Le casting implique beaucoup de gens connus. Comment se sont-ils impliqués ? A l’origine, vous aviez plutôt pensé pratiquer un casting sauvage via Facebook.
Je pensais que je devrais opérer ainsi. Mais mon producteur français a engagé un directeur de casting très intelligent, qui est prêt à s’engager sur ce genre d’aventure folle. Finalement, nous n’avons fait perdre de temps à personne. Nous avons rencontré chacun pour un café et tous se sont engagés, personne ne nous a laissé tomber. Et c’est comme ça que vous avez des gens très différents qui se trouvent réunis sur une même séquence.
Tous vos films ont de fortes références à un cinéma ancien, notamment les années 20 et le muet.

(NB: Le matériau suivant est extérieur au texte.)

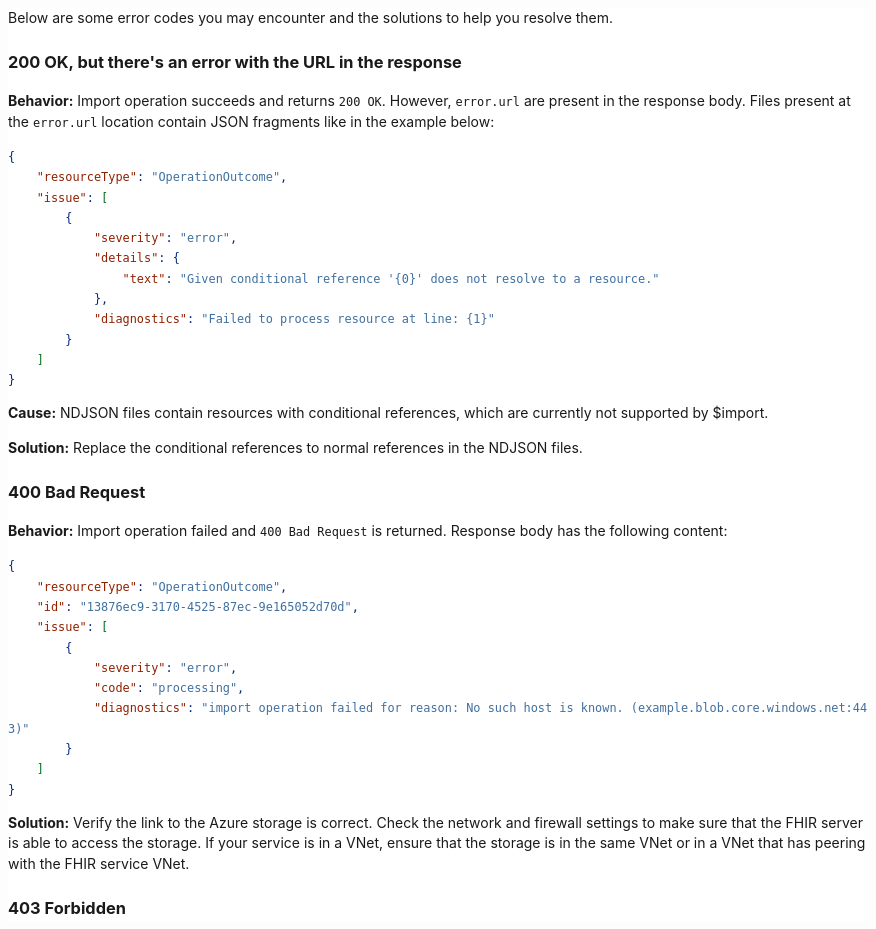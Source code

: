 Below are some error codes you may encounter and the solutions to help you resolve them.

### 200 OK, but there's an error with the URL in the response

**Behavior:** Import operation succeeds and returns ```200 OK```. However, `error.url` are present in the response body. Files present at the `error.url` location contain JSON fragments like in the example below:

```json
{
    "resourceType": "OperationOutcome",
    "issue": [
        {
            "severity": "error",
            "details": {
                "text": "Given conditional reference '{0}' does not resolve to a resource."
            },
            "diagnostics": "Failed to process resource at line: {1}"
        }
    ]
}
```

**Cause:** NDJSON files contain resources with conditional references, which are currently not supported by $import.

**Solution:** Replace the conditional references to normal references in the NDJSON files.

### 400 Bad Request

**Behavior:** Import operation failed and ```400 Bad Request``` is returned. Response body has the following content:

```json
{
    "resourceType": "OperationOutcome",
    "id": "13876ec9-3170-4525-87ec-9e165052d70d",
    "issue": [
        {
            "severity": "error",
            "code": "processing",
            "diagnostics": "import operation failed for reason: No such host is known. (example.blob.core.windows.net:443)"
        }
    ]
}
```

**Solution:** Verify the link to the Azure storage is correct. Check the network and firewall settings to make sure that the FHIR server is able to access the storage. If your service is in a VNet, ensure that the storage is in the same VNet or in a VNet that has peering with the FHIR service VNet.

### 403 Forbidden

Oui, c’est étrange. Pourtant je n’y suis pas forcément attaché, je regardais peu de muet avant de me mettre à réaliser. Mais en regardant mes premiers travaux, cela m’évoquait l’expressionnisme allemand. Alors je me suis mis à en regarder plus. En fait, ce qui est excitant c’est que vous pouvez faire tout ce que vous voulez en tant que cinéaste, utiliser un style nouveau ou ancien. La Chambre interdite est ainsi entièrement tourné en numérique. Et la structure me paraît moderne. C’est un étrange mélange d’ancien et de nouveau. Le cinéma n’a que 120 ans. Même en remontant à l’origine, on ne va pas très loin, comparé aux autres arts. Tout le monde connaît les films et donc chacun a pu voir le XXe siècle grâce au cinéma et sait à quoi pouvaient ressembler les années 50, 60, etc. Nous avons même des images d’une femme française, née en 1791, qui vécut sous Napoléon et qu’on voit chez les frères Lumière. Le cinéma a cette force-là. Tout y est vrai. Mais cependant, et malgré tout, dès que c’est à l’écran, c’est transformé en fiction. Ainsi quand j’ai fait Winnipeg mon amour, très autobiographique, les gens me disaient que la réalité de Winnipeg n’était pas vraiment comme dans le film. Mais les faits m’importent peu. Je n’ai pas de culpabilité quant au fait de mentir. Mes mensonges révèlent quelque chose de moi. Ils sont une façon d’atteindre une vérité plus profonde. Werner Herzog serait sûrement d’accord avec moi. C’est un merveilleux menteur, je l’envie.